Acquired STAT4 deficiency as a consequence of cancer chemotherapy
Cette étude suggère que, chez les patients traités pour un lymphome, l'observation de faibles niveaux de STAT4, un facteur de transcription activant notamment la production d'interféron gamma, est un effet de la chimiothérapie
Signal Transducer and Activator of Transcription 4 (STAT4) is a transcription factor that is activated by IL-12 signaling and promotes Th1 cell differentiation and interferon (IFN)-γ production. Defective IFN-γ production due to STAT4 mRNA and protein deficiency occurs after autologous stem cell transplantation for lymphoma. The mechanisms of STAT4 deficiency in lymphoma patients were investigated. The tumor-bearing state is not responsible, as STAT4 levels were not significantly different in peripheral blood mononuclear cells (PBMCs) obtained from healthy control subjects versus lymphoma patients before treatment. STAT4 protein levels were significantly decreased in PBMCs and T cells obtained from lymphoma patients after standard dose chemotherapy. Furthermore, treatment of normal PBMC cultures or a natural killer (NK) cell line with chemotherapy drugs in vitro also resulted in reduced STAT4 protein and diminished IL-12-induced IFN-γ production. Translation of STAT4 protein was not impaired in chemotherapy-treated cells, whereas STAT4 protein half-life was significantly reduced.
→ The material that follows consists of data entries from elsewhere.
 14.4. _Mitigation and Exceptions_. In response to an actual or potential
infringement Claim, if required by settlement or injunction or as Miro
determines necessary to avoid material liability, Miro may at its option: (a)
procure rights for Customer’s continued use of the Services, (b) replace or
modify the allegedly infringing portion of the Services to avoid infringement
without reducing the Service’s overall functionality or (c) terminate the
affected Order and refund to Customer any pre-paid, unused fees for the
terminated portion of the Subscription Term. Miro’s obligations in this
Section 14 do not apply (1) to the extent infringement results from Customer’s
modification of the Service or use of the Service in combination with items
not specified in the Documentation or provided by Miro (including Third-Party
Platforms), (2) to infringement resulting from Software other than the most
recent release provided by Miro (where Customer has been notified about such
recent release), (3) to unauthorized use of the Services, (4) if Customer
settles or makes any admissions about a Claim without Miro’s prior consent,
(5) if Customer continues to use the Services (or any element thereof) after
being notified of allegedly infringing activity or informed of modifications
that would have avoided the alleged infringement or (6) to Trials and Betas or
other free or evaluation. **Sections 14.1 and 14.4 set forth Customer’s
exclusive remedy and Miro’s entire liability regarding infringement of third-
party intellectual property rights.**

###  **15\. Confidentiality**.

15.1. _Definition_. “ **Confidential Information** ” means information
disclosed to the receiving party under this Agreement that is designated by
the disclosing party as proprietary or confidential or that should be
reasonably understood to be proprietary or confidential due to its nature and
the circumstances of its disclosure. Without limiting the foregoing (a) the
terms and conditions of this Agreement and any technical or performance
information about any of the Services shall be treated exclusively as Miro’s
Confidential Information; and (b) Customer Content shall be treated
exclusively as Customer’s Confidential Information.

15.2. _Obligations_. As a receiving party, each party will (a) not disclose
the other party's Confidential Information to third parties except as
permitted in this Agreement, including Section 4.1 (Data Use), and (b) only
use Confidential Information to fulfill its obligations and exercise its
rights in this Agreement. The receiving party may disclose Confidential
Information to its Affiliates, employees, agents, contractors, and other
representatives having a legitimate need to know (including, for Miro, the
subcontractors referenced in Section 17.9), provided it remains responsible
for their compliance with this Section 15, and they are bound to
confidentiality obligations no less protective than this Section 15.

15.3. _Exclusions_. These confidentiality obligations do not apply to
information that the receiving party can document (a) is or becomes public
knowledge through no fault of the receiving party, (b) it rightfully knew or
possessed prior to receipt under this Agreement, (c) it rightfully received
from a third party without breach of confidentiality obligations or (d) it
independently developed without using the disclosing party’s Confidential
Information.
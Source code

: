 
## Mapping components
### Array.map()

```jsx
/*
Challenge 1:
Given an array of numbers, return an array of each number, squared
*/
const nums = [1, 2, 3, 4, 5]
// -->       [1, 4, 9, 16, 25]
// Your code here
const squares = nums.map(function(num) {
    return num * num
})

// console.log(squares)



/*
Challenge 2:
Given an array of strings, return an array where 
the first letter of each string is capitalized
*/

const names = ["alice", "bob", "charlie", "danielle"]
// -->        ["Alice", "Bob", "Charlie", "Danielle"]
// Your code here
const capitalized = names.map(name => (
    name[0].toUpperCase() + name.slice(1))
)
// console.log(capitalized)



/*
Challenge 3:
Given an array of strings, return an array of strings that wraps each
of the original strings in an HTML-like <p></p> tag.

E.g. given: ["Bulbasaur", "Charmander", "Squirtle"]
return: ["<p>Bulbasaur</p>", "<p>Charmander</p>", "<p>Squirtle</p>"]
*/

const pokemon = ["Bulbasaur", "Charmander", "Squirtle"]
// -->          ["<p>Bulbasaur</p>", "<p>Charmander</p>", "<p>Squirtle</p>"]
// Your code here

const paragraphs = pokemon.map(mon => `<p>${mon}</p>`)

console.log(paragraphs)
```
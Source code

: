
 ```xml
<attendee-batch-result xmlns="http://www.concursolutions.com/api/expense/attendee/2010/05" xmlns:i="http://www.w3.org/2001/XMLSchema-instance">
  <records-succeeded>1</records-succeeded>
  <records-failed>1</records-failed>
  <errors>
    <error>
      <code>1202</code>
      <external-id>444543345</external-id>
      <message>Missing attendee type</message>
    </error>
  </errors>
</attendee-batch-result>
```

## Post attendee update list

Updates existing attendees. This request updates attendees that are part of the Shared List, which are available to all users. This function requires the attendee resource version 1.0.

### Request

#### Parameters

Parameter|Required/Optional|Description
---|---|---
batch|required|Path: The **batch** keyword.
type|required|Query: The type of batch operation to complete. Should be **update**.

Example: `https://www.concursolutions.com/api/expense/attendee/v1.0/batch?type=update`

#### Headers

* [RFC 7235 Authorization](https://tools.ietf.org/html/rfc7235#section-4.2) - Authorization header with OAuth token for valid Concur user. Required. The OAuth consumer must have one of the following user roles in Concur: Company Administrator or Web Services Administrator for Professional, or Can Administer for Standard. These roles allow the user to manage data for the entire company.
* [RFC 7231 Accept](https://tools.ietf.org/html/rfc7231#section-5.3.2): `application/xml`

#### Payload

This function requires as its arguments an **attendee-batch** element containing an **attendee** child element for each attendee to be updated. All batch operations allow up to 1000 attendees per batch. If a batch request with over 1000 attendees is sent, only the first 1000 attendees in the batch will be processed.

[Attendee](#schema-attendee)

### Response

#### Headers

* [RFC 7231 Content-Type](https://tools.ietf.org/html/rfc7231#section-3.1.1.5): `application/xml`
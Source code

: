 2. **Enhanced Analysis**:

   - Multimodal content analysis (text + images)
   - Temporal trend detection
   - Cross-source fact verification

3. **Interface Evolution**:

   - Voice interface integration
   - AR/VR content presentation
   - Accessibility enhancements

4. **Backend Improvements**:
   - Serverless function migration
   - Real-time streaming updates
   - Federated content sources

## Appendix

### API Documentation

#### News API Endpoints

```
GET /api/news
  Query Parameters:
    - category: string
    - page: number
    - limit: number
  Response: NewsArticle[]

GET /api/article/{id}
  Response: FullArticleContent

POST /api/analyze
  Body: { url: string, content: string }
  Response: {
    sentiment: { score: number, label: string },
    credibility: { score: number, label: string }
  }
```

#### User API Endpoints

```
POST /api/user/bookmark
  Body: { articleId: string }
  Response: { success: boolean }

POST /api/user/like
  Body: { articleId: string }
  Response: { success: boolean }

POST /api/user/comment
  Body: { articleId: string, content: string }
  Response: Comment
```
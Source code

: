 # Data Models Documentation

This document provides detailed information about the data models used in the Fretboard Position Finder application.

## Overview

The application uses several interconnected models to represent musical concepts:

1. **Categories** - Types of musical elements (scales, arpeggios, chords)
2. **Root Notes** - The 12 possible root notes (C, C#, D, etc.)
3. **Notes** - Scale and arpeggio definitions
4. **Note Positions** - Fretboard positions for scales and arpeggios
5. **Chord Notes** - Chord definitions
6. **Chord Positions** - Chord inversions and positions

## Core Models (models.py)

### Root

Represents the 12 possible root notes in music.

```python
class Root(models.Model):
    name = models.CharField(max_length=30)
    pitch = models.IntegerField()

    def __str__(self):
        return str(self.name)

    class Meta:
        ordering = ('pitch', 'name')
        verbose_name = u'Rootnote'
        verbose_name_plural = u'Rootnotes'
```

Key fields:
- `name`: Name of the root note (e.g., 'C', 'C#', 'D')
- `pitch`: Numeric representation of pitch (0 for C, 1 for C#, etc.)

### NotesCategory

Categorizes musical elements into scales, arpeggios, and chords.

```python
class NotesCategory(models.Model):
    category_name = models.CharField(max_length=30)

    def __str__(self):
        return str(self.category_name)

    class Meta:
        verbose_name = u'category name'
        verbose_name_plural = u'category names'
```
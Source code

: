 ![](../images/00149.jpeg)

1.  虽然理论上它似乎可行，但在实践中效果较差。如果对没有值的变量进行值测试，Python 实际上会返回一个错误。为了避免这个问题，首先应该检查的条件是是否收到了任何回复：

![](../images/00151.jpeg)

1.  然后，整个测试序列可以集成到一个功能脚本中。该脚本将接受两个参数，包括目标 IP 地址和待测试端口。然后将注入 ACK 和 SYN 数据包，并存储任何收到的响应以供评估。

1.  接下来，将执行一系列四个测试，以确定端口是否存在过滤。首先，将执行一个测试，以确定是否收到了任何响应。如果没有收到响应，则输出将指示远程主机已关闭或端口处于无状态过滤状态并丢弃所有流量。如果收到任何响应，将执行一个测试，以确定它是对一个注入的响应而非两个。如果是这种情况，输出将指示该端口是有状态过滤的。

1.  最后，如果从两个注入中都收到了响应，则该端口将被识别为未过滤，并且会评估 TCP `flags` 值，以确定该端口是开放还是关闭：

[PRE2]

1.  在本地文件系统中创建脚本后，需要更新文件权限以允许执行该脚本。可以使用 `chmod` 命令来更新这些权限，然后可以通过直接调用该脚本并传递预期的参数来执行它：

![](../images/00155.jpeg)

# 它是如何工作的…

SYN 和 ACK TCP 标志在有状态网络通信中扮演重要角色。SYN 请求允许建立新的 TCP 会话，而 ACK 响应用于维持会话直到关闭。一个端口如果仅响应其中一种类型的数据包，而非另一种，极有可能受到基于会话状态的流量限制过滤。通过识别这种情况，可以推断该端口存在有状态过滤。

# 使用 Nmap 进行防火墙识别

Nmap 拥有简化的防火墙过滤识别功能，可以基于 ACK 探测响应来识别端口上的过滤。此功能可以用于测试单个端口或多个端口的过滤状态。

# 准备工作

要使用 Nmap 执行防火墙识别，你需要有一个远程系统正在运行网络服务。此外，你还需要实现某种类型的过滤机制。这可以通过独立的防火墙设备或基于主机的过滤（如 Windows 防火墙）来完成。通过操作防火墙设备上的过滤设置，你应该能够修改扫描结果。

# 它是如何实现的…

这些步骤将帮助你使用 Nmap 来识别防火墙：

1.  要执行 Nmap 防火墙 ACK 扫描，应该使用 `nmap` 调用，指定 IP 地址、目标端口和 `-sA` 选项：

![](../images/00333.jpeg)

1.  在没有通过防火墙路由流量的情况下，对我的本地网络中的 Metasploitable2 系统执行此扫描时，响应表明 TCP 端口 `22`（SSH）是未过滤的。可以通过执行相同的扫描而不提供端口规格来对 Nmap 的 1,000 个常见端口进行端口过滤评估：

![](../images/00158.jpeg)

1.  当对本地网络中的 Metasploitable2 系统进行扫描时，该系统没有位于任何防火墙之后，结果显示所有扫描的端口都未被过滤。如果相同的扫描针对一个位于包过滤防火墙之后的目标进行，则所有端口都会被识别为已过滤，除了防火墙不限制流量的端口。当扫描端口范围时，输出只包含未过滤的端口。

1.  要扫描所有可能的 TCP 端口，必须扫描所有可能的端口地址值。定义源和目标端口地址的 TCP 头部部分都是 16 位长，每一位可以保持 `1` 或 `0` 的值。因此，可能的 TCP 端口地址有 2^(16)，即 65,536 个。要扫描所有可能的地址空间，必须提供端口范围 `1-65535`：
Chemotherapy drugs promoted the ubiquitination and proteasomal degradation of STAT4. Treatment with the proteasome inhibitor bortezomib reversed chemotherapy-induced STAT4 deficiency and defective IFN-γ production. Thus, acquired STAT4 deficiency in lymphoma patients is a consequence of treatment with chemotherapy. These results have important implications for design of optimal immunotherapy for lymphoma.